Study supports bariatric surgery for severely obesePosted: Feb 28 in Weight Loss Surgery by Staff
Weight loss surgeries, including gastric bypass and adjustable gastric banding procedures, have become increasingly popular as a means for morbidly obese people to lose weight. Scientific evidence continues to support the safety and effectiveness of these procedures.
Two recent studies compared the current risks associated with weight loss surgery with the potential benefits. At the University of Cincinnati Academic Health Center, researchers looked at data from two national surveys and a recent large observational study on bariatric surgery. They estimated that a 42-year-old woman with a body mass index of 45 would gain an additional three years of life expectancy if she underwent weight loss surgery. It was estimated that a 44-year-old man with the same BMI would gain an additional 2.6 years of life expectancy as a result of having bariatric surgery. The researchers did note that the benefits were slightly less for older patients, but believed that the benefits of weight loss surgery would still outweigh the risks for this group as well.

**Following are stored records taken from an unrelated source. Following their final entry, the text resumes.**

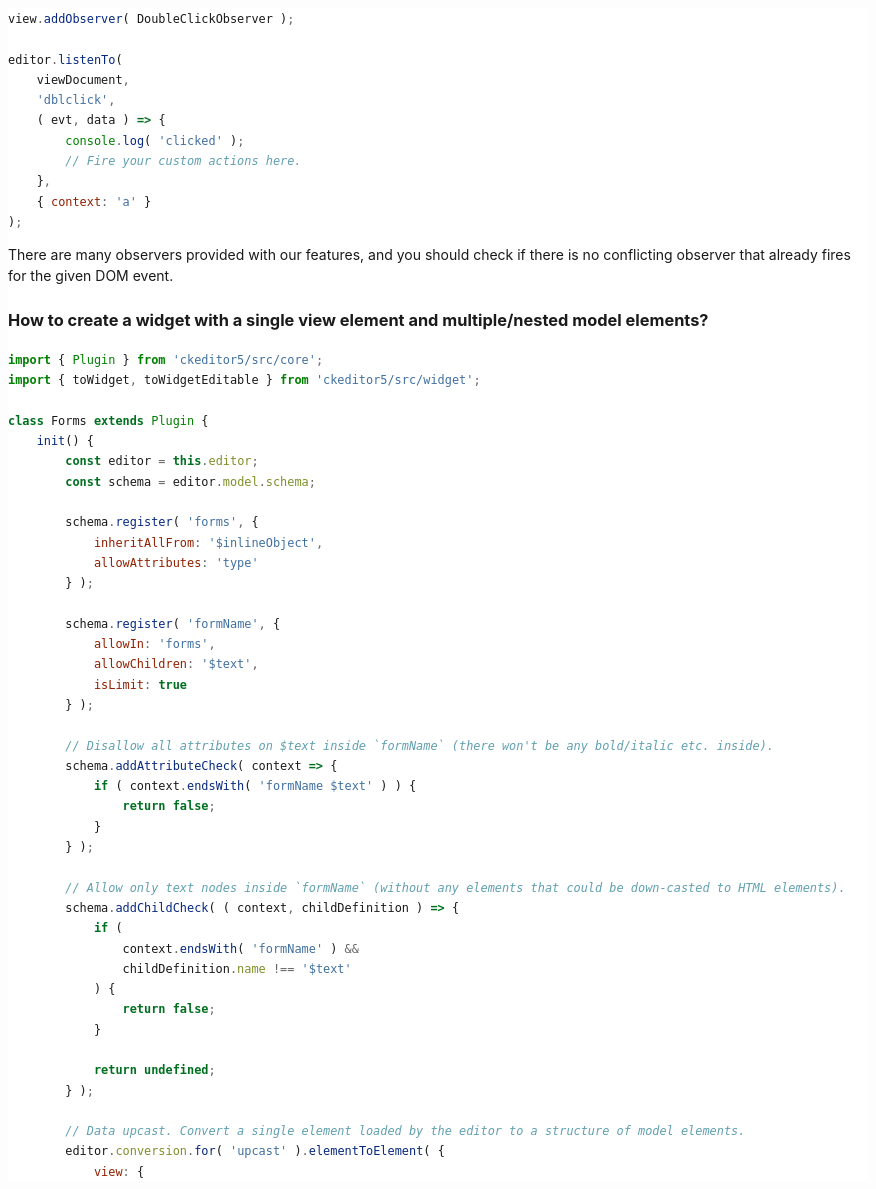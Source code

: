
 ```js
view.addObserver( DoubleClickObserver );

editor.listenTo(
	viewDocument,
	'dblclick',
	( evt, data ) => {
		console.log( 'clicked' );
		// Fire your custom actions here.
	},
	{ context: 'a' }
);
```

There are many observers provided with our features, and you should check if there is no conflicting observer that already fires for the given DOM event.

### How to create a widget with a single view element and multiple/nested model elements?

```js
import { Plugin } from 'ckeditor5/src/core';
import { toWidget, toWidgetEditable } from 'ckeditor5/src/widget';

class Forms extends Plugin {
	init() {
		const editor = this.editor;
		const schema = editor.model.schema;

		schema.register( 'forms', {
			inheritAllFrom: '$inlineObject',
			allowAttributes: 'type'
		} );

		schema.register( 'formName', {
			allowIn: 'forms',
			allowChildren: '$text',
			isLimit: true
		} );

		// Disallow all attributes on $text inside `formName` (there won't be any bold/italic etc. inside).
		schema.addAttributeCheck( context => {
			if ( context.endsWith( 'formName $text' ) ) {
				return false;
			}
		} );

		// Allow only text nodes inside `formName` (without any elements that could be down-casted to HTML elements).
		schema.addChildCheck( ( context, childDefinition ) => {
			if (
				context.endsWith( 'formName' ) &&
				childDefinition.name !== '$text'
			) {
				return false;
			}

			return undefined;
		} );

		// Data upcast. Convert a single element loaded by the editor to a structure of model elements.
		editor.conversion.for( 'upcast' ).elementToElement( {
			view: {
```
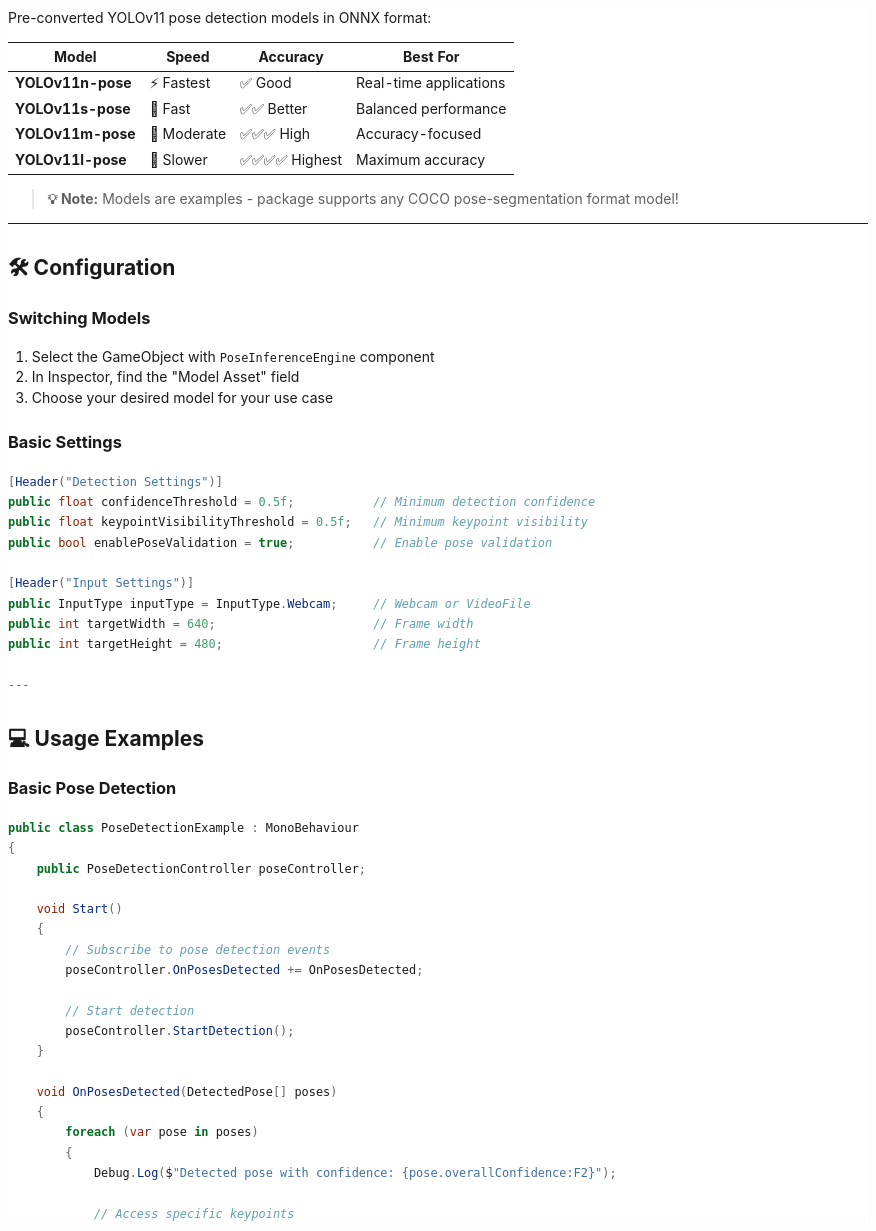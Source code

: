 Pre-converted YOLOv11 pose detection models in ONNX format:

| Model | Speed | Accuracy | Best For |
|-------|-------|----------|----------|
| **YOLOv11n-pose** | ⚡ Fastest | ✅ Good | Real-time applications |
| **YOLOv11s-pose** | 🏃 Fast | ✅✅ Better | Balanced performance |
| **YOLOv11m-pose** | 🚶 Moderate | ✅✅✅ High | Accuracy-focused |
| **YOLOv11l-pose** | 🐌 Slower | ✅✅✅✅ Highest | Maximum accuracy |

> **💡 Note:** Models are examples - package supports any COCO pose-segmentation format model!

---

## 🛠️ Configuration

### Switching Models

1. Select the GameObject with `PoseInferenceEngine` component
2. In Inspector, find the "Model Asset" field
3. Choose your desired model for your use case

### Basic Settings

```csharp
[Header("Detection Settings")]
public float confidenceThreshold = 0.5f;           // Minimum detection confidence
public float keypointVisibilityThreshold = 0.5f;   // Minimum keypoint visibility
public bool enablePoseValidation = true;           // Enable pose validation

[Header("Input Settings")]
public InputType inputType = InputType.Webcam;     // Webcam or VideoFile
public int targetWidth = 640;                      // Frame width
public int targetHeight = 480;                     // Frame height

---
```

## 💻 Usage Examples

### Basic Pose Detection

```csharp
public class PoseDetectionExample : MonoBehaviour
{
    public PoseDetectionController poseController;
    
    void Start()
    {
        // Subscribe to pose detection events
        poseController.OnPosesDetected += OnPosesDetected;
        
        // Start detection
        poseController.StartDetection();
    }
    
    void OnPosesDetected(DetectedPose[] poses)
    {
        foreach (var pose in poses)
        {
            Debug.Log($"Detected pose with confidence: {pose.overallConfidence:F2}");
            
            // Access specific keypoints
```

A second study looked at how hospital restrictions affected the overall risks associated with having weight loss surgery. Researchers from UC Irvine were particularly interested in how a Medicare rule change—one that limited coverage to institutions that performed at least 125 bariatric procedures a year—affected complication rates. They compared data from surgeries performed before the 2006 rule change to data from surgeries performed afterward and found that limiting procedures to high-volume centers helped to shorten the length of hospital stays, lower the mortality rate, and decrease the risk for serious complications after surgery.
As weight loss surgeries become more popular, the surgeons performing these procedures become more experienced and the surgical technology continues to improve. Weight loss surgery has become increasingly less risky, while still providing the benefits associated with significant weight loss.